Washington

Booster shot: billions of dollars are still needed to get jabs to children in poorer countries. Credit: THE VACCINE FUND

Two donors this week gave US$1 billion to a project that immunizes children in the world's poorest countries against preventable diseases such as hepatitis B and yellow fever.

On 24 January, the Seattle-based Bill and Melinda Gates Foundation and the Norwegian government announced ten-year grants of $750 million and $290 million, respectively, to the Global Alliance for Vaccines and Immunization (GAVI).

That is a big sum, but, to put it in context, a further $8–10 billion will be needed over the next ten years just to get existing vaccines out to the children who need them, according to the World Health Organization (WHO). And that is before counting the extra costs of delivering new vaccines, such as shots against rotavirus and pneumococcus, as these come on to the market.

The sum of $10 billion is not much more than the international community has pledged to tsunami relief in three weeks. However, “the tsunami was a very visible demonstration of need in developing countries”, says David Fleming, director of global health strategies for the Gates foundation. “The issue with immunization is that millions of children are dying needlessly, but because deaths do not occur in a single disaster, it is harder to attract the attention of donors.”

Geneva-based GAVI, whose partners include the United Nations' children's fund, the WHO, governments and commercial vaccine-makers, was created in 1999 with $750 million of Gates funding, and other donors have since brought its total funding to $1.3 billion. “We think this is the best investment we've ever made,” said Bill Gates in a teleconference with reporters, pointing out that GAVI programmes have prevented the deaths of 670,000 children born between 2001 and 2003 in 71 countries.

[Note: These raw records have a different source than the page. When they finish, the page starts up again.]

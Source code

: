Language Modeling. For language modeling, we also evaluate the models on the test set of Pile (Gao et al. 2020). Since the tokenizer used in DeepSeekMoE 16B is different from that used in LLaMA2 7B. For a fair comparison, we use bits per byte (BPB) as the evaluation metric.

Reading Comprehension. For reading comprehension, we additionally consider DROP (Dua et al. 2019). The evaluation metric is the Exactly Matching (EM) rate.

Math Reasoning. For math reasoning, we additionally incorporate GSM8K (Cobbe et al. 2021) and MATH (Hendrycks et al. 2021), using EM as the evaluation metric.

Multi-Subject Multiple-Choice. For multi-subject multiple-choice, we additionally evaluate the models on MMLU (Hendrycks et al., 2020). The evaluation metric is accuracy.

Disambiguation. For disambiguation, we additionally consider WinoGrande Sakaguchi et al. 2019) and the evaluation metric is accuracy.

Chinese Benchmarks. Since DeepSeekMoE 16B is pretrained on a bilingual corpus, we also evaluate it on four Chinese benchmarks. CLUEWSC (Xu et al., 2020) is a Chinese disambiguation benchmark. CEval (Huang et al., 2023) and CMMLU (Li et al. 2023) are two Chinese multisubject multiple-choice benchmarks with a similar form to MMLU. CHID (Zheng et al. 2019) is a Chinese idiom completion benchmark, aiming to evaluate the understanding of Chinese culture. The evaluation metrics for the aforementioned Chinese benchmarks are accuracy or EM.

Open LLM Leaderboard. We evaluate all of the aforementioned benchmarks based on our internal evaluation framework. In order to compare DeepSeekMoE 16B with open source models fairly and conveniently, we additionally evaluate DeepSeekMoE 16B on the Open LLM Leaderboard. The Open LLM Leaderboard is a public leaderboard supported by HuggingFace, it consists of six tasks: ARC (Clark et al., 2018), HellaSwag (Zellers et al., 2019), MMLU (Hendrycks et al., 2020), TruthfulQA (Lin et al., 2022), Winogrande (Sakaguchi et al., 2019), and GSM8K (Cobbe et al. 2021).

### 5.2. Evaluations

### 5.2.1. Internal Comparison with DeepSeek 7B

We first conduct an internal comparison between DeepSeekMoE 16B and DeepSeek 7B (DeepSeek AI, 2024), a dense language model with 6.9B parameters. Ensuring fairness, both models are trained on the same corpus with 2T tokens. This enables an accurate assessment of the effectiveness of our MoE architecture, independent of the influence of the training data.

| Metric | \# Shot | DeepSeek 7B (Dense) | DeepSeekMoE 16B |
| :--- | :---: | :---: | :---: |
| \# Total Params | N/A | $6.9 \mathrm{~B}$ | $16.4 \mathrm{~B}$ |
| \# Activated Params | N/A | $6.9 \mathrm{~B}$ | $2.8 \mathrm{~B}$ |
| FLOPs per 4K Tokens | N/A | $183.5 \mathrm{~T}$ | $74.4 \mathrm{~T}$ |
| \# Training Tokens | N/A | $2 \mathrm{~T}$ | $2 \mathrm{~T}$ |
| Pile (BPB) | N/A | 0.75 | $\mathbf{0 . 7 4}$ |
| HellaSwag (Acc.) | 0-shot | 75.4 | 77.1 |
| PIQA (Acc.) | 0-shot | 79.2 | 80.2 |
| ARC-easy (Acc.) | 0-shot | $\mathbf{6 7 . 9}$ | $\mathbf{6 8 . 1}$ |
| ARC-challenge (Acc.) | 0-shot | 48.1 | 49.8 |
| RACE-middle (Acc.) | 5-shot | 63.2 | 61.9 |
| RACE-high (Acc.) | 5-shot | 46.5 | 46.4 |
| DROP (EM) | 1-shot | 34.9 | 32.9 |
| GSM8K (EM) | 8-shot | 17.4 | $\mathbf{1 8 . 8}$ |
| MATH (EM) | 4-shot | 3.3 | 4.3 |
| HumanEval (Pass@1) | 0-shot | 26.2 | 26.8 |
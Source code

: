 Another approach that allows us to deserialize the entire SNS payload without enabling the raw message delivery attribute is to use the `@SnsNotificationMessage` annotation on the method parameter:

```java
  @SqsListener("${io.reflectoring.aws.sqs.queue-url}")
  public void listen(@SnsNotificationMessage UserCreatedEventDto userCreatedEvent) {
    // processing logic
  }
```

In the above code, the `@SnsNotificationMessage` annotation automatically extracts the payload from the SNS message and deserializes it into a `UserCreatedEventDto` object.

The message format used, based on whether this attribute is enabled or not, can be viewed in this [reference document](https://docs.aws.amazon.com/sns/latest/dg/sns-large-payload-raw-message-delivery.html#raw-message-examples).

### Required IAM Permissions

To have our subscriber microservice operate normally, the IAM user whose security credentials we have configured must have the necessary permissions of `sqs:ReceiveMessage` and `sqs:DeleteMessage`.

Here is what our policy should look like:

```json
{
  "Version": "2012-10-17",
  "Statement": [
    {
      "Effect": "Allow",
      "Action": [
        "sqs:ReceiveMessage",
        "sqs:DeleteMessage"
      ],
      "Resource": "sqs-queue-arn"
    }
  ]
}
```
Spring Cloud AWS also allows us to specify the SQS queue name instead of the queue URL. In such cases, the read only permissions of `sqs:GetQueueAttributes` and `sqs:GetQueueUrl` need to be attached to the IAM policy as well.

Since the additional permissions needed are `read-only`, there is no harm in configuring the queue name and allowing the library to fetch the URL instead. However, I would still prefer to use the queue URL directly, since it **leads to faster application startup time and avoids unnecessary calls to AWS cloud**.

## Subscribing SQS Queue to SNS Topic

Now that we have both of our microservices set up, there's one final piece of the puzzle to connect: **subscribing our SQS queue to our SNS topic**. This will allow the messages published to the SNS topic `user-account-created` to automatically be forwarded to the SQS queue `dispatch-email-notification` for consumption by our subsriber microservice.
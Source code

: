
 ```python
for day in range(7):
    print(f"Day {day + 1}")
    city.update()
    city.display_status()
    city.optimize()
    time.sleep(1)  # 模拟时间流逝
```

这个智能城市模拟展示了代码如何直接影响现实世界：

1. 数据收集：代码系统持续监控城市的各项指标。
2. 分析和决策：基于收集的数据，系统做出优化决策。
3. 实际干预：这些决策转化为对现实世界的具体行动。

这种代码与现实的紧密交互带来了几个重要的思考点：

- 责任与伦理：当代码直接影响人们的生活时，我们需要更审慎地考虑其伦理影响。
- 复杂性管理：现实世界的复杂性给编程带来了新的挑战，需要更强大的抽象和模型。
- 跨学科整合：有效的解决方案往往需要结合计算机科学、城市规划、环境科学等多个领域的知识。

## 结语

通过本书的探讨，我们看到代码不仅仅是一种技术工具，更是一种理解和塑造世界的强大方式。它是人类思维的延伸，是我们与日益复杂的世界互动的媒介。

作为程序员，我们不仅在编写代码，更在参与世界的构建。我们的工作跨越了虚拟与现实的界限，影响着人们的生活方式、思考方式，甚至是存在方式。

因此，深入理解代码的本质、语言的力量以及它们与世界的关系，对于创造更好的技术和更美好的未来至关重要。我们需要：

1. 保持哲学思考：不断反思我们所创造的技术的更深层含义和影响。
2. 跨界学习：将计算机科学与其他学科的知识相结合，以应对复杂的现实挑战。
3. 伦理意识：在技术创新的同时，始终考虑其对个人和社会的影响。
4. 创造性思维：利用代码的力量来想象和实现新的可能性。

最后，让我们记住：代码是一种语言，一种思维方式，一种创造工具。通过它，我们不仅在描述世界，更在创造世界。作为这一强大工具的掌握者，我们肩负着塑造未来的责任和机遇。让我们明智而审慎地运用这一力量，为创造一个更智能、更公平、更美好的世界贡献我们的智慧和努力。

“We boosted routine immunization coverage for diphtheria, tetanus and whooping cough from 53% in 2000 to 81% in 2003,” said Yoweri Museveni, president of Uganda, in a statement. “And because GAVI has a unique incentive system, our funding actually increased when we reached our immunization targets.”

As well as delivering vaccines, the large sums involved are indirectly encouraging more vaccine research, says Julian Lob-Levyt, executive secretary of GAVI. “Assurance of markets over the long-term encourages industry to invest greater resources in research and development for urgently needed vaccines, such as those for malaria.”

But much remains to be done. In 2002, 1.4 million children under five years of age died from vaccine-preventable diseases. In 2003, more than 27 million children went without vaccinations in their first year of life. Attacking this problem is key to reducing child mortality — one of the UN Millennium Development Goals, a series of commitments signed by all UN members in 2000. The target is to reduce the under-five mortality rate by two-thirds between 1990 and 2015, but so far the world looks as if it will need an extra two decades to achieve this.

Global health is on the agenda at the annual meeting of the World Economic Forum being held this week in Davos, Switzerland. Gates will take his place on a panel with Tony Blair, the UK prime minister, and the outspoken rock star Bono. Blair's government is pushing for an International Finance Facility that would raise $50 billion a year in development aid between now and 2015: the facility would sell bonds on capital markets that would be recovered by donor funds pledged over several decades. Gates says he is very excited about this approach.

“Modest amounts of resources can save large numbers of lives,” says Gates, regretting that making global health an international spending priority is “very, very difficult”.

“When people see tsunami victims on the TV, they do want to reach out; they do want to provide resources and help,” he adds. “We all need to think creatively about how we can tap into the human compassion that's there.”